Task to carry out:
Below are records; count the lines that contain "instalado" and give only the total.

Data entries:
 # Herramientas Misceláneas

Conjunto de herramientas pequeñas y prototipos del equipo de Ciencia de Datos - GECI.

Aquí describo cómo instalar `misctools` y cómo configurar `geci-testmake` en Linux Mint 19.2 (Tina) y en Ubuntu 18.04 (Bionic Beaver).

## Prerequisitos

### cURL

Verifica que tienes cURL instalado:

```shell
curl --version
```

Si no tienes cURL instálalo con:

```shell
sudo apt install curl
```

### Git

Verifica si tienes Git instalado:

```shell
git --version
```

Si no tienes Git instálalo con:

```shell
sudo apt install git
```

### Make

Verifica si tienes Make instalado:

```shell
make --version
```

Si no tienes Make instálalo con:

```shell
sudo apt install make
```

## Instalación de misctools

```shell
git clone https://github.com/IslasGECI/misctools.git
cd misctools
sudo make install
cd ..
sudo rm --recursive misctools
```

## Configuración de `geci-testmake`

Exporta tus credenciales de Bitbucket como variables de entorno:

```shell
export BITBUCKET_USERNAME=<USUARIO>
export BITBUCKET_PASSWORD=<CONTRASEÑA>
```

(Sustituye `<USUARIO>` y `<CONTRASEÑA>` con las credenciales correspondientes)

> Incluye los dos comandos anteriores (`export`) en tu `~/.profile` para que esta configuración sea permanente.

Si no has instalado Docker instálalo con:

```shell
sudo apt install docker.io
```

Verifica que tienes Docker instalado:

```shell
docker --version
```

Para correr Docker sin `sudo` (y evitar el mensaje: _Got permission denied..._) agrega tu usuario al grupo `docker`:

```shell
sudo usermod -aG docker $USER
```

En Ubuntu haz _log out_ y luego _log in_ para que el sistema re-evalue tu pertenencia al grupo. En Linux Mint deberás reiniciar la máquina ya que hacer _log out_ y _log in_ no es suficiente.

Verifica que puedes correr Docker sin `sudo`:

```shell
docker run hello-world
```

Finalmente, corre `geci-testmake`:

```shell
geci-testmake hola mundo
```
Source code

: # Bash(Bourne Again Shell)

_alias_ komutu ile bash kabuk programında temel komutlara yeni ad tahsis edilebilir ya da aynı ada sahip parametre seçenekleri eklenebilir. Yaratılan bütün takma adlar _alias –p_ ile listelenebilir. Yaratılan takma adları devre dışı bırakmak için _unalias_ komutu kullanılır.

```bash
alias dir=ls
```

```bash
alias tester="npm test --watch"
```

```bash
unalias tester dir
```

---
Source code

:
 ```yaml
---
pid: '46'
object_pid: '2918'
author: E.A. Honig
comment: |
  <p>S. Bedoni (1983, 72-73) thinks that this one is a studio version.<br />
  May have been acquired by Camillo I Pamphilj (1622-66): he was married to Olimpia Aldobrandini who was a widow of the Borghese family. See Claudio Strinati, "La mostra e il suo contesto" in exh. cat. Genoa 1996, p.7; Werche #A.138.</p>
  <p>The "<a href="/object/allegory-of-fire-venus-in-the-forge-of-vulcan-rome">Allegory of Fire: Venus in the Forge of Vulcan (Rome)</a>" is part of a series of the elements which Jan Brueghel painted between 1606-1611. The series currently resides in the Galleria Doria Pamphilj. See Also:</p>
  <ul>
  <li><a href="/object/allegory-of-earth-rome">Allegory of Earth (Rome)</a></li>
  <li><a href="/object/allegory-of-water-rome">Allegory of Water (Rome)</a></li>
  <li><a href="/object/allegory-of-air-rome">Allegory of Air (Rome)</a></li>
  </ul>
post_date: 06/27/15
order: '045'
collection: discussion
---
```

Exercise solution:
5